■ SOURCE DATA ■
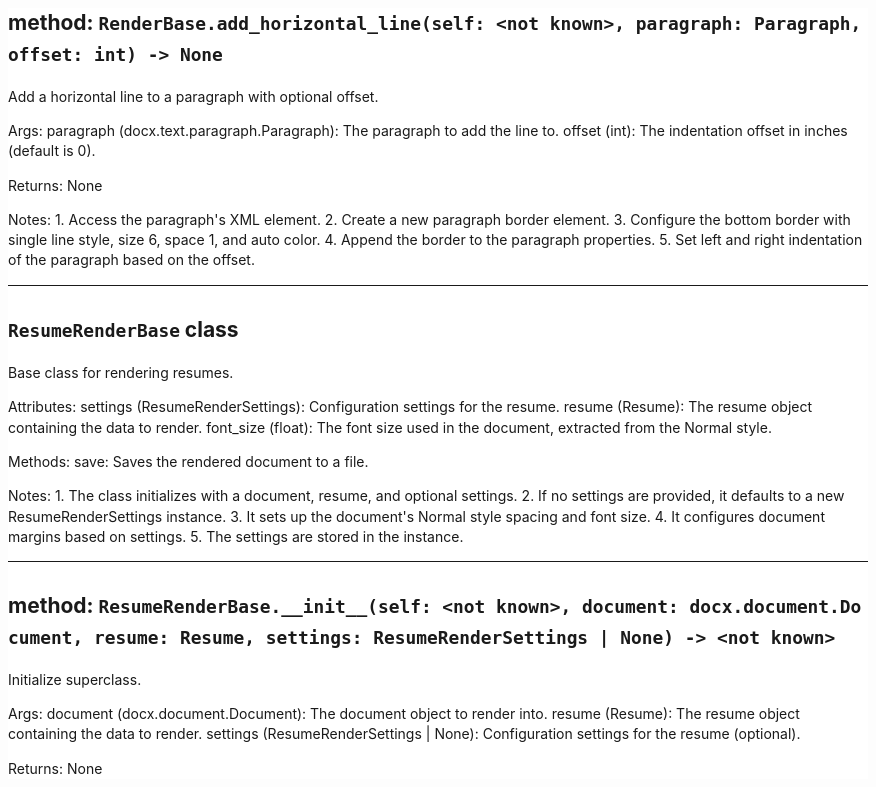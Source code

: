 ## method: `RenderBase.add_horizontal_line(self: <not known>, paragraph: Paragraph, offset: int) -> None`

Add a horizontal line to a paragraph with optional offset.

Args:
    paragraph (docx.text.paragraph.Paragraph): The paragraph to add the line to.
    offset (int): The indentation offset in inches (default is 0).

Returns:
    None

Notes:
    1. Access the paragraph's XML element.
    2. Create a new paragraph border element.
    3. Configure the bottom border with single line style, size 6, space 1, and auto color.
    4. Append the border to the paragraph properties.
    5. Set left and right indentation of the paragraph based on the offset.

---
## `ResumeRenderBase` class

Base class for rendering resumes.

Attributes:
    settings (ResumeRenderSettings): Configuration settings for the resume.
    resume (Resume): The resume object containing the data to render.
    font_size (float): The font size used in the document, extracted from the Normal style.

Methods:
    save: Saves the rendered document to a file.

Notes:
    1. The class initializes with a document, resume, and optional settings.
    2. If no settings are provided, it defaults to a new ResumeRenderSettings instance.
    3. It sets up the document's Normal style spacing and font size.
    4. It configures document margins based on settings.
    5. The settings are stored in the instance.

---
## method: `ResumeRenderBase.__init__(self: <not known>, document: docx.document.Document, resume: Resume, settings: ResumeRenderSettings | None) -> <not known>`

Initialize superclass.

Args:
    document (docx.document.Document): The document object to render into.
    resume (Resume): The resume object containing the data to render.
    settings (ResumeRenderSettings | None): Configuration settings for the resume (optional).

Returns:
    None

■ TASK DESCRIPTION ■
Ignore the images and quote every line of the listing exactly.

■ ANSWER TO THIS PROBLEM ■
Source code

: ## method: `RenderBase.add_horizontal_line(self: <not known>, paragraph: Paragraph, offset: int) -> None`

Add a horizontal line to a paragraph with optional offset.

Args:
    paragraph (docx.text.paragraph.Paragraph): The paragraph to add the line to.
    offset (int): The indentation offset in inches (default is 0).

Returns:
    None

Notes:
    1. Access the paragraph's XML element.
    2. Create a new paragraph border element.
    3. Configure the bottom border with single line style, size 6, space 1, and auto color.
    4. Append the border to the paragraph properties.
    5. Set left and right indentation of the paragraph based on the offset.

---
## `ResumeRenderBase` class

Base class for rendering resumes.

Attributes:
    settings (ResumeRenderSettings): Configuration settings for the resume.
    resume (Resume): The resume object containing the data to render.
    font_size (float): The font size used in the document, extracted from the Normal style.

Methods:
    save: Saves the rendered document to a file.

Notes:
    1. The class initializes with a document, resume, and optional settings.
    2. If no settings are provided, it defaults to a new ResumeRenderSettings instance.
    3. It sets up the document's Normal style spacing and font size.
    4. It configures document margins based on settings.
    5. The settings are stored in the instance.

---
## method: `ResumeRenderBase.__init__(self: <not known>, document: docx.document.Document, resume: Resume, settings: ResumeRenderSettings | None) -> <not known>`

Initialize superclass.

Args:
    document (docx.document.Document): The document object to render into.
    resume (Resume): The resume object containing the data to render.
    settings (ResumeRenderSettings | None): Configuration settings for the resume (optional).

Returns:
    None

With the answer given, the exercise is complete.